Beliaev technique for a weakly interacting Bose gas

TL;DR

This paper improves Beliaev's diagrammatic technique to accurately describe thermodynamic quantities and correlations in a weakly interacting Bose gas across different distances and dimensions, including the fluctuation region.

Contribution

An improved, regularized Beliaev diagrammatic approach providing controlled accuracy for all thermodynamic quantities and correlations in weakly interacting Bose gases.

Findings

Accurate thermodynamic quantities across all distances

Validated against Monte Carlo simulations

Universal constants and scaling functions in the fluctuation region

Abstract

Aiming for simplicity of explicit equations and at the same time controllable accuracy of the theory we present results for all thermodynamic quantities and correlation functions for the weakly interacting Bose gas at short-to-intermediate distances obtained within an improved version of Beliaev's diagrammatic technique.

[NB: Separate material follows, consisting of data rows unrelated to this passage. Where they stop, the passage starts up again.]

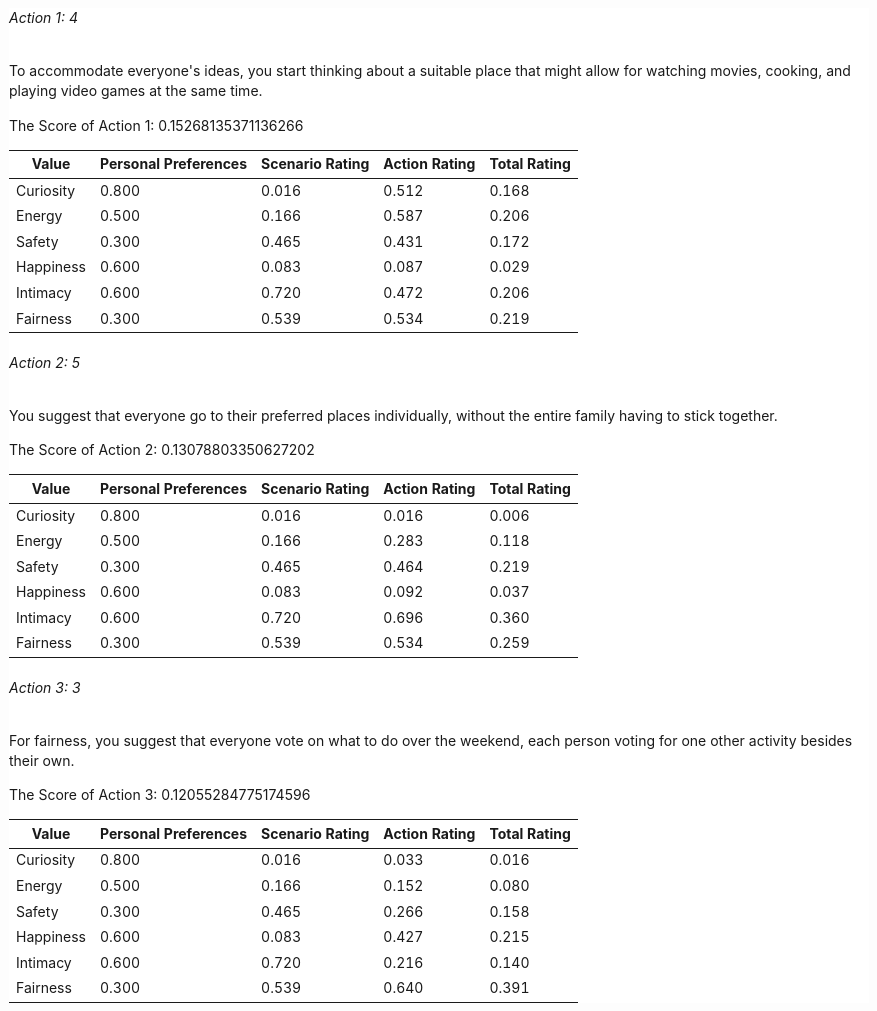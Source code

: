 ###### Action 1: 4
To accommodate everyone's ideas, you start thinking about a suitable place that might allow for watching movies, cooking, and playing video games at the same time.

The Score of Action 1: 0.15268135371136266

| Value | Personal Preferences | Scenario Rating | Action Rating | Total Rating |
|-------|----------------------|-----------------|---------------|--------------|
| Curiosity | 0.800 | 0.016 | 0.512 | 0.168 |
| Energy | 0.500 | 0.166 | 0.587 | 0.206 |
| Safety | 0.300 | 0.465 | 0.431 | 0.172 |
| Happiness | 0.600 | 0.083 | 0.087 | 0.029 |
| Intimacy | 0.600 | 0.720 | 0.472 | 0.206 |
| Fairness | 0.300 | 0.539 | 0.534 | 0.219 |


###### Action 2: 5
You suggest that everyone go to their preferred places individually, without the entire family having to stick together.

The Score of Action 2: 0.13078803350627202

| Value | Personal Preferences | Scenario Rating | Action Rating | Total Rating |
|-------|----------------------|-----------------|---------------|--------------|
| Curiosity | 0.800 | 0.016 | 0.016 | 0.006 |
| Energy | 0.500 | 0.166 | 0.283 | 0.118 |
| Safety | 0.300 | 0.465 | 0.464 | 0.219 |
| Happiness | 0.600 | 0.083 | 0.092 | 0.037 |
| Intimacy | 0.600 | 0.720 | 0.696 | 0.360 |
| Fairness | 0.300 | 0.539 | 0.534 | 0.259 |


###### Action 3: 3
For fairness, you suggest that everyone vote on what to do over the weekend, each person voting for one other activity besides their own.

The Score of Action 3: 0.12055284775174596

| Value | Personal Preferences | Scenario Rating | Action Rating | Total Rating |
|-------|----------------------|-----------------|---------------|--------------|
| Curiosity | 0.800 | 0.016 | 0.033 | 0.016 |
| Energy | 0.500 | 0.166 | 0.152 | 0.080 |
| Safety | 0.300 | 0.465 | 0.266 | 0.158 |
| Happiness | 0.600 | 0.083 | 0.427 | 0.215 |
| Intimacy | 0.600 | 0.720 | 0.216 | 0.140 |
| Fairness | 0.300 | 0.539 | 0.640 | 0.391 |
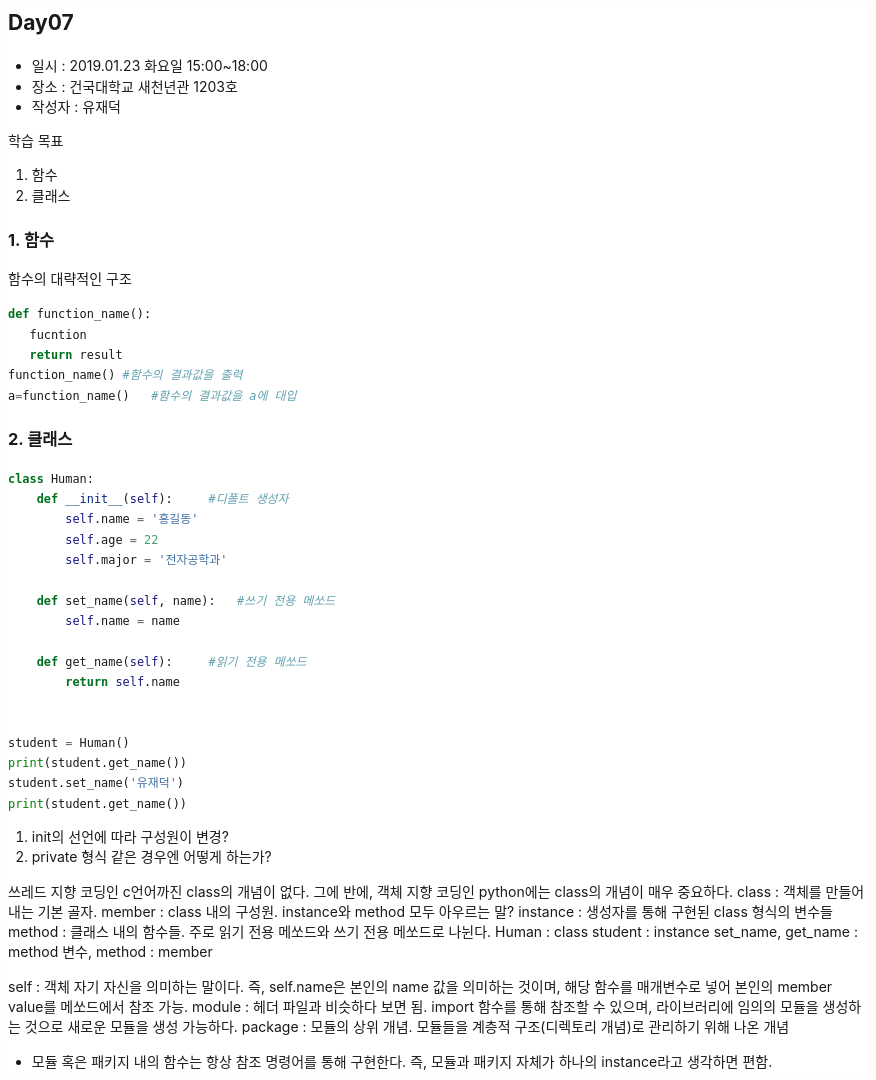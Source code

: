 ## Day07
- 일시 : 2019.01.23 화요일 15:00~18:00
- 장소 : 건국대학교 새천년관 1203호
- 작성자 : 유재덕

학습 목표
 1. 함수
 2. 클래스

### 1. 함수
함수의 대략적인 구조
 ```python
def function_name():
    fucntion
	return result
function_name()	#함수의 결과값을 출력
a=function_name()	#함수의 결과값을 a에 대입
 ```

### 2. 클래스
```python
class Human:
    def __init__(self):		#디폴트 생성자
        self.name = '홍길동'
        self.age = 22
        self.major = '전자공학과'

    def set_name(self, name):	#쓰기 전용 메쏘드	
        self.name = name
    
    def get_name(self):		#읽기 전용 메쏘드
        return self.name


student = Human()
print(student.get_name())
student.set_name('유재덕')
print(student.get_name())
```

1. init의 선언에 따라 구성원이 변경?
2. private 형식 같은 경우엔 어떻게 하는가?

쓰레드 지향 코딩인 c언어까진 class의 개념이 없다. 그에 반에, 객체 지향 코딩인 python에는 class의 개념이 매우 중요하다. 
class : 객체를 만들어내는 기본 골자. 
member : class 내의 구성원. instance와 method 모두 아우르는 말?
instance : 생성자를 통해 구현된 class 형식의 변수들
method : 클래스 내의 함수들. 주로 읽기 전용 메쏘드와 쓰기 전용 메쏘드로 나뉜다.
		Human : class		student : instance		set_name, get_name : method		변수, method : member

self : 객체 자기 자신을 의미하는 말이다. 즉, self.name은 본인의 name 값을 의미하는 것이며, 해당 함수를 매개변수로 넣어 본인의 member value를 메쏘드에서 참조 가능.
module : 헤더 파일과 비슷하다 보면 됨. import 함수를 통해 참조할 수 있으며, 라이브러리에 임의의 모듈을 생성하는 것으로 새로운 모듈을 생성 가능하다.
package : 모듈의 상위 개념. 모듈들을 계층적 구조(디렉토리 개념)로 관리하기 위해 나온 개념
   - 모듈 혹은 패키지 내의 함수는 항상 참조 명령어를 통해 구현한다. 즉, 모듈과 패키지 자체가 하나의 instance라고 생각하면 편함.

With a small symmetry breaking term Beliaev's diagrammatic technique becomes regular in the infrared limit. Up to higher-order terms (for which we present order-of-magnitude estimates), the partition function and entropy of the system formally correspond to those of a non-interacting bosonic (pseudo-)Hamiltonian with a temperature dependent Bogoliubov-type dispersion relation. Away from the fluctuation region, this approach provides the most accurate--in fact, the best possible within the Bogoliubov-type pseudo-Hamiltonian framework--description of the system with controlled accuracy. It produces accurate answers for the off-diagonal correlation functions up to distances where the behaviour of correlators is controlled by generic hydrodynamic relations, and thus can be accurately extrapolated to arbitrarily large scales. In the fluctuation region, the non-perturbative contributions are given by universal (for all weakly interacting U(1) systems) constants and scaling functions, which can be obtained separately--by simulating classical U(1) models--and then used to extend the description of the weakly interacting Bose gas to the fluctuation region. The theory works in all spatial dimensions and we explicitly check its validity against first-principle Monte Carlo simulations for various thermodynamic properties and the single-particle density matrix.